PSOX: Leveraging Historical and Global Optima to Enhance Diversity and Speed in Genetic Algorithm Crossover
DOI:
https://doi.org/10.70695/IAAI202503A1Keywords:
Genetic algorithms, Optimization, Crossover operators, Particle Swarm OptimizationAbstract
This study introduces PSOX, a novel crossover operator for real-coded genetic algorithms, strategically integrating particle swarm optimization (PSO) principles to revolutionize search efficiency. Unlike conventional crossover methods limited to intra-generational information exchange, PSOX leverages guidance from both the global best solution and historical optima across generations, enabling adaptive exploration of promising search regions while preserving population diversity.
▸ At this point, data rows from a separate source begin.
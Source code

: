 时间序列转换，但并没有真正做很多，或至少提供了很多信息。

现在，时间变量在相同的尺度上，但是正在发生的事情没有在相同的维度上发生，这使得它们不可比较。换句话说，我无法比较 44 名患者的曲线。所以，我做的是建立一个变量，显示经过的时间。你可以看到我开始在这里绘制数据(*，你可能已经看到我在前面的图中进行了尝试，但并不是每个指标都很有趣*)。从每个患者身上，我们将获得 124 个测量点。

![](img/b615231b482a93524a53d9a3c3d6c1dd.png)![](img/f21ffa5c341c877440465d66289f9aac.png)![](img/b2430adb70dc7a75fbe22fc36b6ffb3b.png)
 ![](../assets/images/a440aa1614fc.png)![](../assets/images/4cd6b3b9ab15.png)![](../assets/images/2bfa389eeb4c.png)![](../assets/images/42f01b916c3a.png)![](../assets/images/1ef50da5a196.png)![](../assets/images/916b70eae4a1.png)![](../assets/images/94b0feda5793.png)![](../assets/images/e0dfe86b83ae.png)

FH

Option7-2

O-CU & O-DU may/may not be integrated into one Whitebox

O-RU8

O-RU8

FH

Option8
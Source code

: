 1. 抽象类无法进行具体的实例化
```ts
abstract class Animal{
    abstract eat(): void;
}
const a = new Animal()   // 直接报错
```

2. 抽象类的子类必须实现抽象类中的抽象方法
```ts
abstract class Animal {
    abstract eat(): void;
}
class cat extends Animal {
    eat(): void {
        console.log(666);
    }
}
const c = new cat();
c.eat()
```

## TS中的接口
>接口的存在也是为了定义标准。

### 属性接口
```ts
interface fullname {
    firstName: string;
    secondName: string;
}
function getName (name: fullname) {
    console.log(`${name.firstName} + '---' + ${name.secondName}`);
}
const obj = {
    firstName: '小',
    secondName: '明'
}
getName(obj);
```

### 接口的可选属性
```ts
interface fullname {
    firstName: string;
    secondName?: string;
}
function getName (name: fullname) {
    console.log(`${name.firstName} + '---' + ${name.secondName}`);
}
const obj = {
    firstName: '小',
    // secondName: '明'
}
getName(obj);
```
Rigorous evaluations on 15 benchmark functions—spanning unimodal, multimodal, and highly complex landscapes—demonstrate that PSOX outperforms five state-of-the-art operators in solution accuracy, stability, and convergence speed, particularly when paired with optimal mutation strategies. A detailed analysis of mutation rate impacts provides actionable parameter-tuning insights for diverse optimization scenarios. By bridging GA’s evolutionary robustness with PSO’s directional learning, PSOX offers a breakthrough for accelerating convergence in complex problem domains.